* _Task_
Reproduce the entries below exactly, but only from the line containing "Theatre: Theatre Jacksonville" to the line containing "Properties Chair: Elizabeth Turner", inclusive.

Data extracts START

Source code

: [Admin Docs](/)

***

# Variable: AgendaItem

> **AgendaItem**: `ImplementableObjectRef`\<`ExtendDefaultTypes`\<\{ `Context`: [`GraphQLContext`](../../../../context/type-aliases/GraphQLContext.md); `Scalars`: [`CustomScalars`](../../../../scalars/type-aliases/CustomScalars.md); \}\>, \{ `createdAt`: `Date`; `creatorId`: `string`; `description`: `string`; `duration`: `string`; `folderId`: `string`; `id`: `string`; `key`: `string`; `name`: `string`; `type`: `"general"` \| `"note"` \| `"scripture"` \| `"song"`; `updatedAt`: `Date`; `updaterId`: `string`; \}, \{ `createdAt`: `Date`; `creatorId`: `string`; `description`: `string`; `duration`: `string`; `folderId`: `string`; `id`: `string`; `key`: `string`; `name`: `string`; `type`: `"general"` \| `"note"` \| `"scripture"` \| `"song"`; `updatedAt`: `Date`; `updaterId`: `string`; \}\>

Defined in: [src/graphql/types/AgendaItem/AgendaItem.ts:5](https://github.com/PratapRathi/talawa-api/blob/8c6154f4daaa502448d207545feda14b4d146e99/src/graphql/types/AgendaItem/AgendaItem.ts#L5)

Data extracts END
Data extracts START

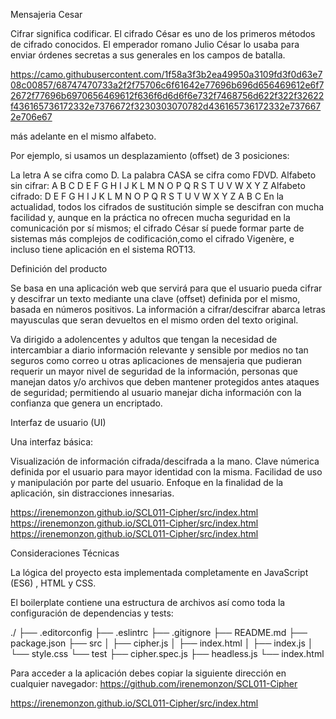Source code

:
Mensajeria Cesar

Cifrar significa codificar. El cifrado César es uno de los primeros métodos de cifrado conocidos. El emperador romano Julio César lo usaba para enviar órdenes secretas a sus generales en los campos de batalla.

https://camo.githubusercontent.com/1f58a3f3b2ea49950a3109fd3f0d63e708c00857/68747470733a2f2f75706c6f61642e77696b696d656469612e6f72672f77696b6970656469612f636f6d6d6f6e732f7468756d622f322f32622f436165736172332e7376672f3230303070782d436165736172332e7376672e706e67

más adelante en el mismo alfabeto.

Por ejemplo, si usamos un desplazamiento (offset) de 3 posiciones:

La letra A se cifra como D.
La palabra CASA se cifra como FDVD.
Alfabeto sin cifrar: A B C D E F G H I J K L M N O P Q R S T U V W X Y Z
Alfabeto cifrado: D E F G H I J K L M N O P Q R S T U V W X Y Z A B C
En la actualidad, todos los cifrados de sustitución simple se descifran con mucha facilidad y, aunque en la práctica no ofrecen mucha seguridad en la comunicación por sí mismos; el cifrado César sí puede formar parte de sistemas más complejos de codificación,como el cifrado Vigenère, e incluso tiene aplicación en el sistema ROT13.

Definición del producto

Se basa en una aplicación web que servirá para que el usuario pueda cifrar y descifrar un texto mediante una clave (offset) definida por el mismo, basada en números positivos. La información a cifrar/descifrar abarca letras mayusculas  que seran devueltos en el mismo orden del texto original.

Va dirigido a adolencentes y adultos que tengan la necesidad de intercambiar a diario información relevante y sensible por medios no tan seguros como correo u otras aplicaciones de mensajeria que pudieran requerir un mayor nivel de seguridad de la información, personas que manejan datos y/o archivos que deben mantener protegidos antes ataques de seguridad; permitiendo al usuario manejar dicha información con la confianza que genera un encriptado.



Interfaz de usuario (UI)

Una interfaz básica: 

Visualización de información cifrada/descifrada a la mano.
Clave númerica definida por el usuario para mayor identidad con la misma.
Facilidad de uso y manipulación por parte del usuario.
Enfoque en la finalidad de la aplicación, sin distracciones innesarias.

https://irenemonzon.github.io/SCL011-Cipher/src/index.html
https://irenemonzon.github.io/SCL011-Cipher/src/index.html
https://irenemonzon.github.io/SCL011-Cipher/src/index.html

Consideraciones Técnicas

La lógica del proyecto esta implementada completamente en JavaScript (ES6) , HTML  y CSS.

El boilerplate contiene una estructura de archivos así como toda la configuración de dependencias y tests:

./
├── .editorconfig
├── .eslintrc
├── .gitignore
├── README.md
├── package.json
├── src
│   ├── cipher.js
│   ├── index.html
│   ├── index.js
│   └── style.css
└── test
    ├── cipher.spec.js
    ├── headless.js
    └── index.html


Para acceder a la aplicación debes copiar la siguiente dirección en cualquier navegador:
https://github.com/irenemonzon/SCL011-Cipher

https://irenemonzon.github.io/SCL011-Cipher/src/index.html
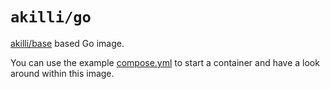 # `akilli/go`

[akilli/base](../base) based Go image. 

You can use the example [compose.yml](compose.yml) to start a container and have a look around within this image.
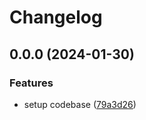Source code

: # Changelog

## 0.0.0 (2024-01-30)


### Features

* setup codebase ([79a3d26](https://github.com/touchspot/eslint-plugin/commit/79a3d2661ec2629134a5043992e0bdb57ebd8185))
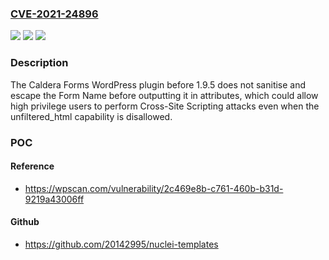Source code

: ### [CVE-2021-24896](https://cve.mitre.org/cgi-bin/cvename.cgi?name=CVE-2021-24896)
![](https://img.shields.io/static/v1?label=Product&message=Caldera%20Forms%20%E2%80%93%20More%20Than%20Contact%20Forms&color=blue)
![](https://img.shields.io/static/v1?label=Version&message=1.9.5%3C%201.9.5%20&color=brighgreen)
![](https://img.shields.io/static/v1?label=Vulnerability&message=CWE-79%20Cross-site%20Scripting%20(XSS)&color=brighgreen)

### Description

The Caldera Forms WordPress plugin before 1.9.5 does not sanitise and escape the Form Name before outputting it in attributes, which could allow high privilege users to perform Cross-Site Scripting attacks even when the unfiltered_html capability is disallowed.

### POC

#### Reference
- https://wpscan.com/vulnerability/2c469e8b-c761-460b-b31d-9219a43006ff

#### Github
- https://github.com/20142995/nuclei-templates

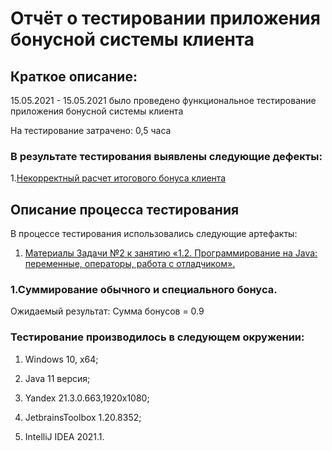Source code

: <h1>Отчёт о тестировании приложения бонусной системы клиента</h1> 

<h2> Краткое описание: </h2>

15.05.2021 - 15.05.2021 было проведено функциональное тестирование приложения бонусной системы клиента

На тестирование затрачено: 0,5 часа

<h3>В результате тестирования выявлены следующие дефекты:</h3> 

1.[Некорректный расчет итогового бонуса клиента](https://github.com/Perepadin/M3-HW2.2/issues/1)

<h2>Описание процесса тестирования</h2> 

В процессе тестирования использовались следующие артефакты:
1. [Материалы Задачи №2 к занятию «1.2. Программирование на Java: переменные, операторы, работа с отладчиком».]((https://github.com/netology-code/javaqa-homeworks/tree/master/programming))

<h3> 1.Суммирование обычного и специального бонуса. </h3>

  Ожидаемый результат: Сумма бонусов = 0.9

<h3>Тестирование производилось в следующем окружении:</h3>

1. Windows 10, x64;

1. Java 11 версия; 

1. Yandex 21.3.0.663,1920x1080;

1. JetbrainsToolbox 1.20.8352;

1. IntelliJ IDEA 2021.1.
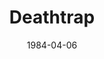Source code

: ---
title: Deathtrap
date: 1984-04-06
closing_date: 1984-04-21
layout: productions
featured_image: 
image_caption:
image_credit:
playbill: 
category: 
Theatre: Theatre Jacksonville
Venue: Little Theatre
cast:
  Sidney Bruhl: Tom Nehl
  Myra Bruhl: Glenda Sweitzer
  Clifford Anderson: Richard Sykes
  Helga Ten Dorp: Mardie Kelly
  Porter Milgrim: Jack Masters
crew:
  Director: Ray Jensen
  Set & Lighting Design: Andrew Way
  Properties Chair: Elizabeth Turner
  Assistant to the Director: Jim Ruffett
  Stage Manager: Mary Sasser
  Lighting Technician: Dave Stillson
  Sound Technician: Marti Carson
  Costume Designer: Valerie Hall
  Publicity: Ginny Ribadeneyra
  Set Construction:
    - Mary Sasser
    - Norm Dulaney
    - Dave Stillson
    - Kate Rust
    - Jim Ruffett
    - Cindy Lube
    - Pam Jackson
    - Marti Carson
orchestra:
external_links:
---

Data extracts END

* _Solved problem_
Theatre: Theatre Jacksonville
Venue: Little Theatre
cast:
  Sidney Bruhl: Tom Nehl
  Myra Bruhl: Glenda Sweitzer
  Clifford Anderson: Richard Sykes
  Helga Ten Dorp: Mardie Kelly
  Porter Milgrim: Jack Masters
crew:
  Director: Ray Jensen
  Set & Lighting Design: Andrew Way
  Properties Chair: Elizabeth Turner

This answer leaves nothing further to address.